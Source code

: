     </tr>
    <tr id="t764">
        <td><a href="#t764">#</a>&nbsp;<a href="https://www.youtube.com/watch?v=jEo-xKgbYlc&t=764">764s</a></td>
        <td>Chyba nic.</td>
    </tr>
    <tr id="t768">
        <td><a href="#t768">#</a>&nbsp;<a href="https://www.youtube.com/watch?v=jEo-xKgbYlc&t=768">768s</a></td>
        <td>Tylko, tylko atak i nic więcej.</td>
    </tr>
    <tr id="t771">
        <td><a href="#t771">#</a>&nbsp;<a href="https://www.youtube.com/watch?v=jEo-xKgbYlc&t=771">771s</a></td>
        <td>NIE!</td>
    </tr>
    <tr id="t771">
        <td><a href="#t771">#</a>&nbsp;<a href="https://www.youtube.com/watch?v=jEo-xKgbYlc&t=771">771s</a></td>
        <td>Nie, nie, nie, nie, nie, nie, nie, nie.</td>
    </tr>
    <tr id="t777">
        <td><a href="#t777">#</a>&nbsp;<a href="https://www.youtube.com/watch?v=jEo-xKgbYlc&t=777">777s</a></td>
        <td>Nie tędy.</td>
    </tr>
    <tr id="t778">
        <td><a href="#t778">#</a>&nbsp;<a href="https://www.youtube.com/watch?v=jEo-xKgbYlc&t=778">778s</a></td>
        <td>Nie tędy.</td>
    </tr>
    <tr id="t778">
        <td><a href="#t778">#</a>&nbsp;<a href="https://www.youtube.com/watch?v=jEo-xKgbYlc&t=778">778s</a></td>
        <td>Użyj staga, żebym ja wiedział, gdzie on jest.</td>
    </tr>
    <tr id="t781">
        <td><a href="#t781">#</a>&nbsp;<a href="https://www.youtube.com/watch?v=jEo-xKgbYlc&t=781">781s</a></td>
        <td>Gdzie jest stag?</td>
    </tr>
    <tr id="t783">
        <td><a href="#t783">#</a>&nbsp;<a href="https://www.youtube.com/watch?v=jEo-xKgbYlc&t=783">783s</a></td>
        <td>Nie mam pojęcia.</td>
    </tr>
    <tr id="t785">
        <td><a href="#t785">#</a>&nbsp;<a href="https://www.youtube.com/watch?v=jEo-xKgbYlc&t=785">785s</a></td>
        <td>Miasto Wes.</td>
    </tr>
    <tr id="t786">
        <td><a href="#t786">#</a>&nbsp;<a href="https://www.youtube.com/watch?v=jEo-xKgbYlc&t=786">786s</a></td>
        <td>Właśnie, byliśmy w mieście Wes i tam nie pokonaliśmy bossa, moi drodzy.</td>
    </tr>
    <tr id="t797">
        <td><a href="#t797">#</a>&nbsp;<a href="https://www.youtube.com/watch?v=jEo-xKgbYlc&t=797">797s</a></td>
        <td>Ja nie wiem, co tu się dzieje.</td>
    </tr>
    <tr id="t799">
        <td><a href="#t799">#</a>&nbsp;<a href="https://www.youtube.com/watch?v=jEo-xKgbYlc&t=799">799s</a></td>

───

Transcribe the full listing exactly, omitting nothing.

(Task solution):
Source code

:     </tr>
    <tr id="t764">
        <td><a href="#t764">#</a>&nbsp;<a href="https://www.youtube.com/watch?v=jEo-xKgbYlc&t=764">764s</a></td>
        <td>Chyba nic.</td>
    </tr>
    <tr id="t768">
        <td><a href="#t768">#</a>&nbsp;<a href="https://www.youtube.com/watch?v=jEo-xKgbYlc&t=768">768s</a></td>
        <td>Tylko, tylko atak i nic więcej.</td>
    </tr>
    <tr id="t771">
        <td><a href="#t771">#</a>&nbsp;<a href="https://www.youtube.com/watch?v=jEo-xKgbYlc&t=771">771s</a></td>
        <td>NIE!</td>
    </tr>
    <tr id="t771">
        <td><a href="#t771">#</a>&nbsp;<a href="https://www.youtube.com/watch?v=jEo-xKgbYlc&t=771">771s</a></td>
        <td>Nie, nie, nie, nie, nie, nie, nie, nie.</td>
    </tr>
    <tr id="t777">
        <td><a href="#t777">#</a>&nbsp;<a href="https://www.youtube.com/watch?v=jEo-xKgbYlc&t=777">777s</a></td>
        <td>Nie tędy.</td>
    </tr>
    <tr id="t778">
        <td><a href="#t778">#</a>&nbsp;<a href="https://www.youtube.com/watch?v=jEo-xKgbYlc&t=778">778s</a></td>
        <td>Nie tędy.</td>
    </tr>
    <tr id="t778">
        <td><a href="#t778">#</a>&nbsp;<a href="https://www.youtube.com/watch?v=jEo-xKgbYlc&t=778">778s</a></td>
        <td>Użyj staga, żebym ja wiedział, gdzie on jest.</td>
    </tr>
    <tr id="t781">
        <td><a href="#t781">#</a>&nbsp;<a href="https://www.youtube.com/watch?v=jEo-xKgbYlc&t=781">781s</a></td>
        <td>Gdzie jest stag?</td>
    </tr>
    <tr id="t783">
        <td><a href="#t783">#</a>&nbsp;<a href="https://www.youtube.com/watch?v=jEo-xKgbYlc&t=783">783s</a></td>
        <td>Nie mam pojęcia.</td>
    </tr>
    <tr id="t785">
        <td><a href="#t785">#</a>&nbsp;<a href="https://www.youtube.com/watch?v=jEo-xKgbYlc&t=785">785s</a></td>
        <td>Miasto Wes.</td>
    </tr>
    <tr id="t786">
        <td><a href="#t786">#</a>&nbsp;<a href="https://www.youtube.com/watch?v=jEo-xKgbYlc&t=786">786s</a></td>
        <td>Właśnie, byliśmy w mieście Wes i tam nie pokonaliśmy bossa, moi drodzy.</td>
    </tr>
    <tr id="t797">
        <td><a href="#t797">#</a>&nbsp;<a href="https://www.youtube.com/watch?v=jEo-xKgbYlc&t=797">797s</a></td>
        <td>Ja nie wiem, co tu się dzieje.</td>
    </tr>
    <tr id="t799">
        <td><a href="#t799">#</a>&nbsp;<a href="https://www.youtube.com/watch?v=jEo-xKgbYlc&t=799">799s</a></td>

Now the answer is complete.